Eat your hearts out, Freddy and Jason.

Mickey vs. Winnie
Image credit: Untouchables Entertainment

Sorry, but it looks like mining the public domain for quick bucks is the new trend in low-budget horror. Following the success of Winnie the Pooh: Blood and Honey (2023) and the launch of its 'Twisted Childhood Universe' à la the Marvel Cinematic Universe, more filmmakers are grabbing everyone's cute childhood memories and turning them into nightmares. Unsurprisingly, Mickey Mouse and Winnie the Pooh will be duking it out sooner rather than later.

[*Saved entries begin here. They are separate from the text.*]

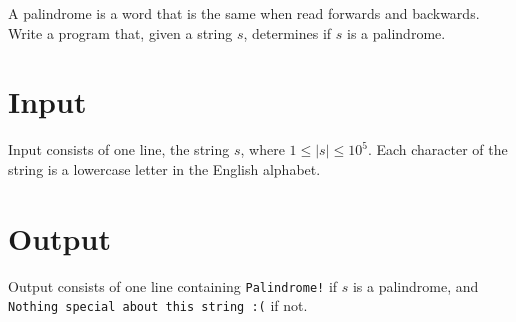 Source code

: 
A palindrome is a word that is the same when read forwards and backwards. \\
Write a program that, given a string $s$, determines if $s$ is a palindrome.

\section*{Input}
Input consists of one line, the string $s$, where $1 \leq |s| \leq 10^5$.
Each character of the string is a lowercase letter in the English alphabet.

\section*{Output}
Output consists of one line containing \texttt{Palindrome!} if $s$ is a palindrome, and \texttt{Nothing special about this string :(} if not.
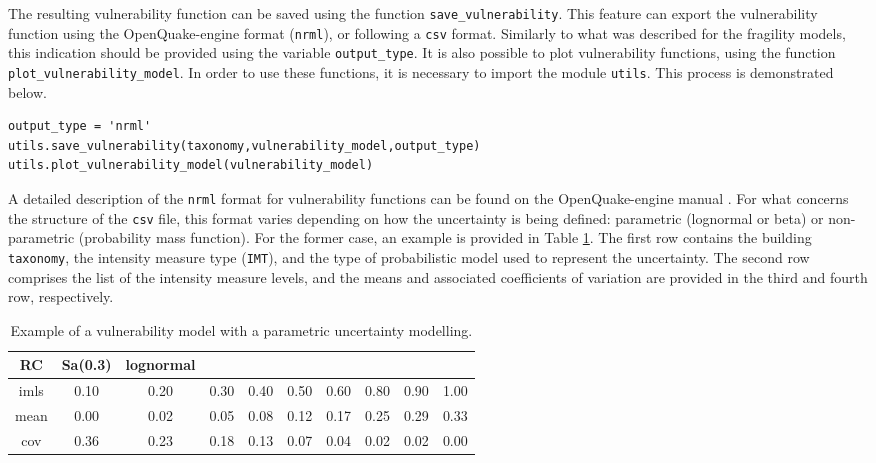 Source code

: The resulting vulnerability function can be saved using the function \verb=save_vulnerability=. This feature can export the vulnerability function using the OpenQuake-engine format (\verb=nrml=), or following a \verb=csv= format. Similarly to what was described for the fragility models, this indication should be provided using the variable \verb=output_type=. It is also possible to plot vulnerability functions, using the function \verb=plot_vulnerability_model=. In order to use these functions, it is necessary to import the module \verb=utils=. This process is demonstrated below.

\begin{Verbatim}[frame=single, commandchars=\\\{\}, samepage=true]
output_type = 'nrml'
utils.save_vulnerability(taxonomy,vulnerability_model,output_type)
utils.plot_vulnerability_model(vulnerability_model)
\end{Verbatim}

A detailed description of the \verb=nrml= format for vulnerability functions can be found on the OpenQuake-engine manual \citep{GEM2015}. For what concerns the structure of the \verb=csv= file, this format varies depending on how the uncertainty is being defined: parametric (lognormal or beta) or non-parametric (probability mass function). For the former case, an example is provided in Table \ref{table:vf_cont_csv}. The first row contains the building \verb=taxonomy=, the intensity measure type (\verb=IMT=), and the type of probabilistic model used to represent the uncertainty. The second row comprises the list of the intensity measure levels, and the means and associated coefficients of variation are provided in the third and fourth row, respectively.

\begin {table}[htb]
\caption{Example of a vulnerability model with a parametric uncertainty modelling.}
\label{table:vf_cont_csv}
\begin{center}
  \begin{tabular}{ | c | c | c | c | c | c | c | c | c | c |}
  \hline
RC & Sa(0.3) & lognormal &  &  &  &  &  &  & \\ \hline
imls & 0.10 & 0.20 & 0.30 & 0.40 & 0.50 & 0.60 & 0.80 & 0.90 & 1.00\\ \hline
mean & 0.00 & 0.02 & 0.05 & 0.08 & 0.12 & 0.17 & 0.25 & 0.29 & 0.33\\ \hline
cov & 0.36 & 0.23 & 0.18 & 0.13 & 0.07 & 0.04 & 0.02 & 0.02 & 0.00\\ \hline
  \end{tabular}
\end{center}
\end{table}

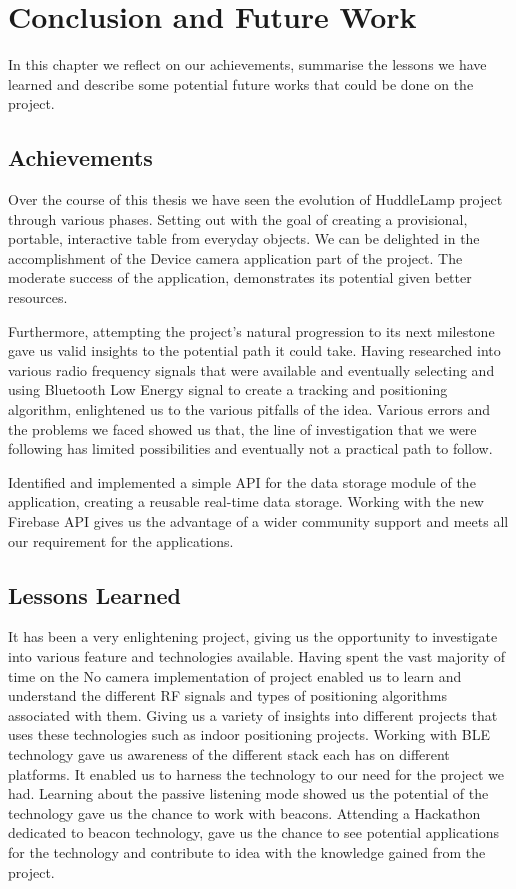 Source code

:
\chapter{Conclusion and Future Work}

\label{ch:conclusions}

In this chapter we reflect on our achievements, summarise the lessons we have learned and describe some potential future works that could be done on the project.

\section{Achievements}

Over the course of this thesis we have seen the evolution of HuddleLamp project through various phases. Setting out with the goal of creating a provisional, portable, interactive table from everyday objects. We can be delighted in the accomplishment of the Device camera application part of the project. The moderate success of the application, demonstrates its potential given better resources.

Furthermore, attempting the project's natural progression to its next milestone gave us valid insights to the potential path it could take. Having researched into various radio frequency signals that were available and eventually selecting and using Bluetooth Low Energy signal to create a tracking and positioning algorithm, enlightened us to the various pitfalls of the idea. Various errors and the problems we faced showed us that, the line of investigation that we were following has limited possibilities and eventually not a practical path to follow.

Identified and implemented a simple API for the data storage module of the application, creating a reusable real-time data storage. Working with the new Firebase API gives us the advantage of a wider community support and meets all our requirement for the applications.

\section{Lessons Learned}

It has been a very enlightening project, giving us the opportunity to investigate into various feature and technologies available. Having spent the vast majority of time on the No camera implementation of project enabled us to learn and understand the different RF signals and types of positioning algorithms associated with them. Giving us a variety of insights into different projects that uses these technologies such as indoor positioning projects. 
Working with BLE technology gave us awareness of the different stack each has on different platforms. It enabled us to harness the technology to our need for the project we had. Learning about the passive listening mode showed us the potential of the technology gave us the chance to work with beacons. Attending a Hackathon dedicated to beacon technology, gave us the chance to see potential applications for the technology and contribute to idea with the knowledge gained from the project.

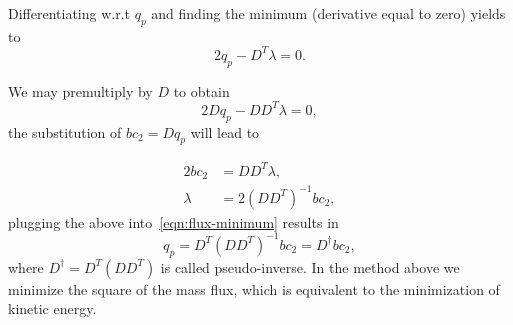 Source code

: \documentclass{article}
\begin{document}
Differentiating w.r.t $q_p$ and finding the minimum (derivative equal to zero) yields to
\begin{equation}\label{eqn:flux-minimum}
2 q_p-D^T \lambda=0.
\end{equation}

We may premultiply by $D$ to obtain
\begin{equation*}
2 D q_p-D D^T \lambda=0,
\end{equation*}
the substitution of $bc_2=D q_p$ will lead to

\begin{equation*}
\begin{aligned}
2 bc_2&=D D^T \lambda,\\
\lambda &=2\left(D D^T\right)^{-1} bc_2,
\end{aligned}
\end{equation*}
plugging the above into~\cref{eqn:flux-minimum} results in
\begin{equation*}
q_p=D^T\left(D D^T\right)^{-1} bc_2=D^\dagger bc_2,
\end{equation*}
where $D^\dagger=D^T\left(D D^T\right)$ is called pseudo-inverse. In the method above we minimize the square of the mass flux, which is equivalent to the minimization of kinetic energy. 
 
\end{document}
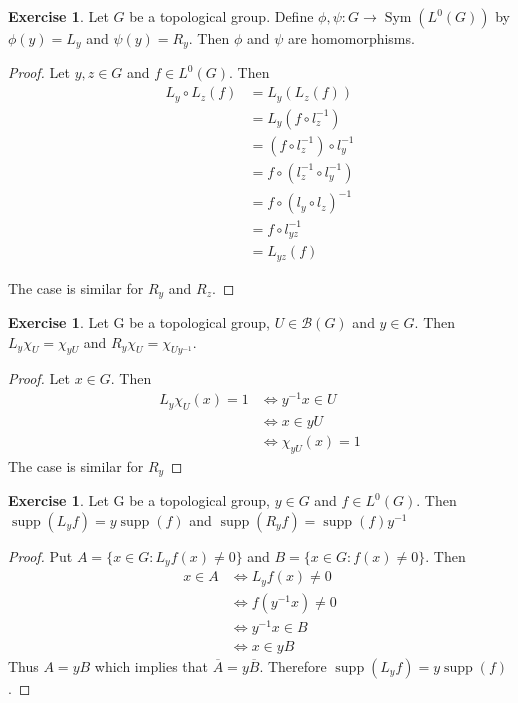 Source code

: \documentclass[12pt]{amsart}
\theoremstyle{definition}
\newtheorem{ex}[definition]{Exercise}
\newcommand{\MB}{\mathcal{B}}
\DeclareMathOperator{\supp}{supp}
\DeclareMathOperator{\Sym}{Sym}
\newcommand{\lex}[1]{\label{ex:#1}}
\begin{document}
	\begin{ex} \lex{00000} 
	Let $G$ be a topological group. Define $\phi, \psi: G \rightarrow \Sym(L^0(G))$ by $\phi(y) = L_y$ and $\psi(y) = R_y$. Then $\phi$ and $\psi$ are homomorphisms.
	\end{ex}

	\begin{proof}
		Let $y,z \in G$ and $f \in L^0(G)$. Then 
		\begin{align*}
			L_y \circ L_z(f)
			& = L_y (L_z (f))  \\
			& = L_y (f \circ l_z^{-1})  \\
			& = (f \circ l_z^{-1}) \circ l_y^{-1} \\
			&= f \circ (l_z^{-1} \circ l_y^{-1}) \\
			& = f \circ (l_y \circ l_z)^{-1}  \\
			& = f \circ l_{yz}^{-1} \\
			&= L_{yz} (f)
		\end{align*}
		
		The case is similar for $R_y$ and $ R_z$.
	\end{proof}
	
	\begin{ex} \lex{00000} 
		Let G be a topological group, $U \in \MB(G)$ and $y \in G$. Then $L_y\chi_U = \chi_{yU}$ and $R_y\chi_U = \chi_{Uy^{-1}}$. 
	\end{ex}
	
	\begin{proof}
		Let $x \in G$. Then 
		\begin{align*}
			L_y\chi_U(x) = 1
			& \iff y^{-1}x \in U\\
			& \iff x \in yU \\
			& \iff \chi_{yU}(x) = 1
		\end{align*}
		The case is similar for $R_y$
	\end{proof}
	
	\begin{ex} \lex{00000} 
		Let G be a topological group, $y \in G$ and $f \in L^0(G)$. Then $\supp(L_yf) = y\supp(f)$ and $\supp(R_yf) = \supp(f)y^{-1}$
	\end{ex}
	
	\begin{proof}
		Put $A = \{x \in G: L_yf(x) \neq 0 \}$ and $B = \{x \in G: f(x) \neq 0 \}$. Then 
		\begin{align*}
			x \in A
			& \iff L_yf(x) \neq 0 \\
			& \iff f(y^{-1}x) \neq 0 \\
			& \iff y^{-1}x \in B \\
			& \iff x \in yB
		\end{align*}
		Thus $A = yB$ which implies that $\overline{A} = y\overline{B}$. Therefore $\supp(L_yf) = y\supp(f)$.
	\end{proof}
	
\end{document}
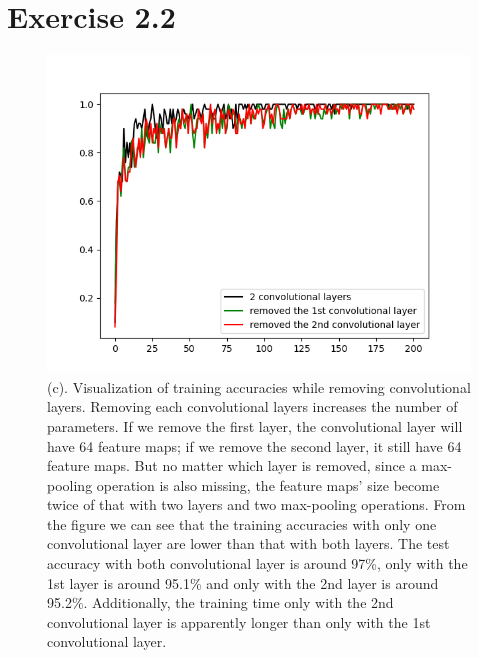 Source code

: \documentclass[11pt]{article} %
\begin{document}
\section*{Exercise 2.2}
\begin{figure}[htb]
  \centering
  \centerline{\includegraphics[width=1\textwidth ]{Figure_2_4.png}}
  \vspace{-5pt}
    \centering
\caption{(c). Visualization of training accuracies while removing convolutional layers. Removing each convolutional layers increases the number of parameters. If we remove the first layer, the convolutional layer will have 64 feature maps; if we remove the second layer, it still have 64 feature maps. But no matter which layer is removed, since a max-pooling operation is also missing, the feature maps' size become twice of that with two layers and two max-pooling operations. From the figure we can see that the training accuracies with only one convolutional layer are lower than that with both layers. The test accuracy with both convolutional layer is around 97\%, only with the 1st layer is around 95.1\% and only with the 2nd layer is around 95.2\%. Additionally, the training time only with the 2nd convolutional layer is apparently longer than only with the 1st convolutional layer.}
\vspace{-1pt}
\end{figure}
\end{document}

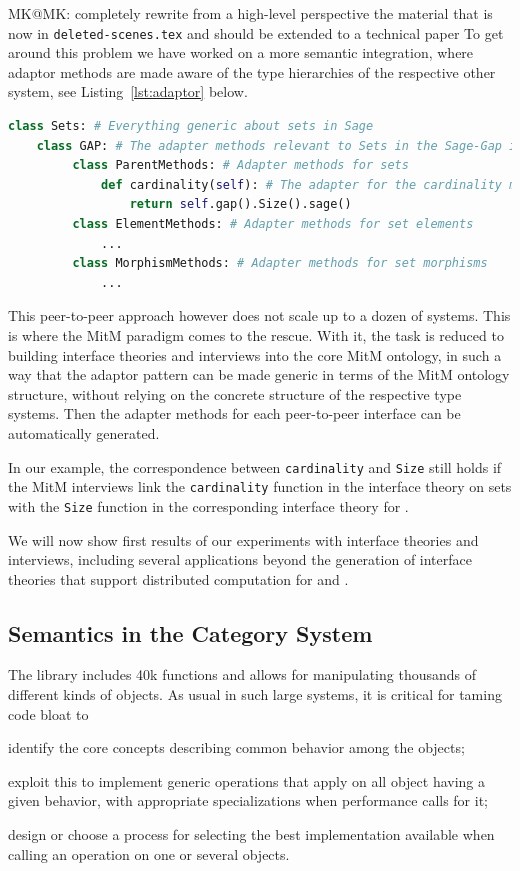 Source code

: \begin{newpart}{MK@MK: completely rewrite from a high-level perspective the material that
    is now in \texttt{deleted-scenes.tex} and should be extended to a technical paper}
To get around this problem we have worked on a more semantic integration, where adaptor
methods are made aware of the type hierarchies of the respective other system, see
Listing~\ref{lst:adaptor} below. 
\begin{lstlisting}[language=Python,label=lst:adaptor,
  caption=A Semantic Adaptor Method in \Sage]
class Sets: # Everything generic about sets in Sage
    class GAP: # The adapter methods relevant to Sets in the Sage-Gap interface
         class ParentMethods: # Adapter methods for sets
             def cardinality(self): # The adapter for the cardinality method
                 return self.gap().Size().sage()
         class ElementMethods: # Adapter methods for set elements
             ...
         class MorphismMethods: # Adapter methods for set morphisms
             ...
\end{lstlisting}

This peer-to-peer approach however does not scale up to a dozen of
systems. This is where the MitM paradigm comes to the rescue. With it,
the task is reduced to building interface theories and interviews into
the core MitM ontology, in such a way that the adaptor pattern can be
made generic in terms of the MitM ontology structure, without relying
on the concrete structure of the respective type systems. Then the
adapter methods for each peer-to-peer interface can be automatically
generated.

In our example, the correspondence between \texttt{cardinality} and
\texttt{Size} still holds if the MitM interviews link the
\texttt{cardinality} function in the \Sage interface theory on sets
with the \texttt{Size} function in the corresponding interface theory
for \GAP.

We will now show first results of our experiments with interface
theories and interviews, including several applications beyond the
generation of interface theories that support distributed computation
for \Sage and \GAP.
\end{newpart}

\subsection{Semantics in the \Sage Category System}

The \Sage library includes 40k functions and allows for manipulating
thousands of different kinds of objects. As usual in such large
systems, it is critical for taming code bloat to
\begin{inparaenum}[\em i\rm)]
\item identify the core concepts describing common behavior among the objects;
\item exploit this to implement generic operations that apply on all object having a given
  behavior, with appropriate specializations when performance calls for it;
\item design or choose a process for selecting the best implementation available when
  calling an operation on one or several objects.
\end{inparaenum}

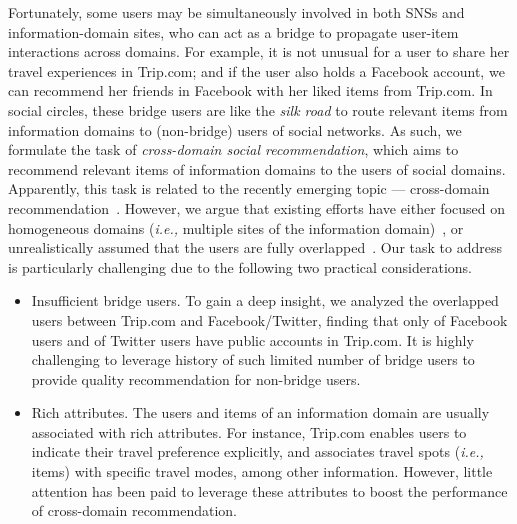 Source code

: \documentclass[sigconf]{acmart}
\begin{document}
Fortunately, some users may be simultaneously involved in both SNSs and information-domain sites, who can act as a bridge to propagate user-item interactions across domains.
For example, it is not unusual for a user to share her travel experiences in Trip.com; and if the user also holds a Facebook account, we can recommend her friends in Facebook with her liked items from Trip.com.
In social circles, these bridge users are like the \emph{silk road} to route relevant items from information domains to  (non-bridge) users of social networks.
As such, we formulate the task of \textit{cross-domain social recommendation}, which aims to recommend relevant items of information domains to the users of social domains.
Apparently, this task is related to the recently emerging topic --- cross-domain recommendation~\cite{DBLP:journals/tkde/JiangCCW0Y15}.
However, we argue that existing efforts have either focused on homogeneous domains (\textit{i.e.,} multiple sites of the information domain)~\cite{DBLP:conf/www/ElkahkySH15}, or unrealistically assumed that the users are fully overlapped~\cite{DBLP:journals/tkde/JiangCCW0Y15,wang2017unifying}. Our task to address is particularly challenging due to the following two practical considerations.


\begin{itemize}[leftmargin=*]
\item Insufficient bridge users. To gain a deep insight, we analyzed the overlapped users between Trip.com and Facebook/Twitter, finding that only  of  Facebook users and  of  Twitter users have public accounts in Trip.com. It is highly challenging to leverage history of such limited number of bridge users to provide quality recommendation for non-bridge users.\item Rich attributes. The users and items of an information domain are usually associated with rich attributes. For instance, Trip.com enables users to indicate their travel preference explicitly, and associates travel spots (\textit{i.e.,} items) with specific travel modes, among other information. However, little attention has been paid to leverage these attributes to boost the performance of cross-domain recommendation.
\end{itemize} \vspace{-5pt}
\end{document}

Deadline dropped the exclusive on May 1, highlighting the upcoming crossover horror movie won't have any ties to pre-existing flicks such as the Blood and Honey features or Mickey's Mouse Trap, which was promptly announced just as the classic Steamboat Willie cartoon hit the public domain in January.

So far, the exploitation of these childhood characters in mature yet puerile fashion - with tons of blood and homages to low-budget horror fare - has proven to be a profitable endeavor, with the first Blood and Honey movie making roughly $5 million worldwide at the box office on a measly $50,000 production budget. While the quality was certainly up for debate, it's easy to see why some aspiring filmmakers may take this route to put their name out there and gradually go bigger. It remains to be seen, however, whether the joke holds up in the long run and bigger distributors show an interest in such projects.

According to Deadline and the official press release, the movie follows "a group of thrill-seeking friends" that venture into woods where "monstrous beloved childhood characters" hunt them down and fight over dominance of cursed territory. We didn't need an official synopsis to predict how this one will go, but there you go! The teaser poster is also what you'd expect:

Mickey vs. Winnie poster
Image credit: Untouchables Entertainment

For now, Mickey vs. Minnie is starting with a small advantage, as Glenn Douglas Packard, an Emmy-nominated choreographer turned filmmaker (Pitchfork), is attached to direct the feature from his original script. Untouchables Entertainment, in association with genre website iHorror, is producing it. If anything, we might be looking at a renaissance of the type of low-budget, schlocky horror you could only find in VHS rental places back in the 1980s and 90s. In a way, it feels like a logical byproduct of the age of long-running characters finally going public and people having easier-than-ever access to filming equipment and tools.